## What you have to do
Report each line from the data below that holds the word "make".

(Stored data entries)
↓

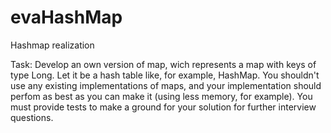 # evaHashMap
Hashmap realization


Task:
Develop an own version of map, wich represents a map with keys of type Long.
Let it be a hash table like, for example, HashMap. You shouldn't use any existing implementations of maps,
and your implementation should perfom as best as you can make it (using less memory, for example).
You must provide tests to make a ground for your solution for further interview questions.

↑

## Finished exercise
and your implementation should perfom as best as you can make it (using less memory, for example).
You must provide tests to make a ground for your solution for further interview questions.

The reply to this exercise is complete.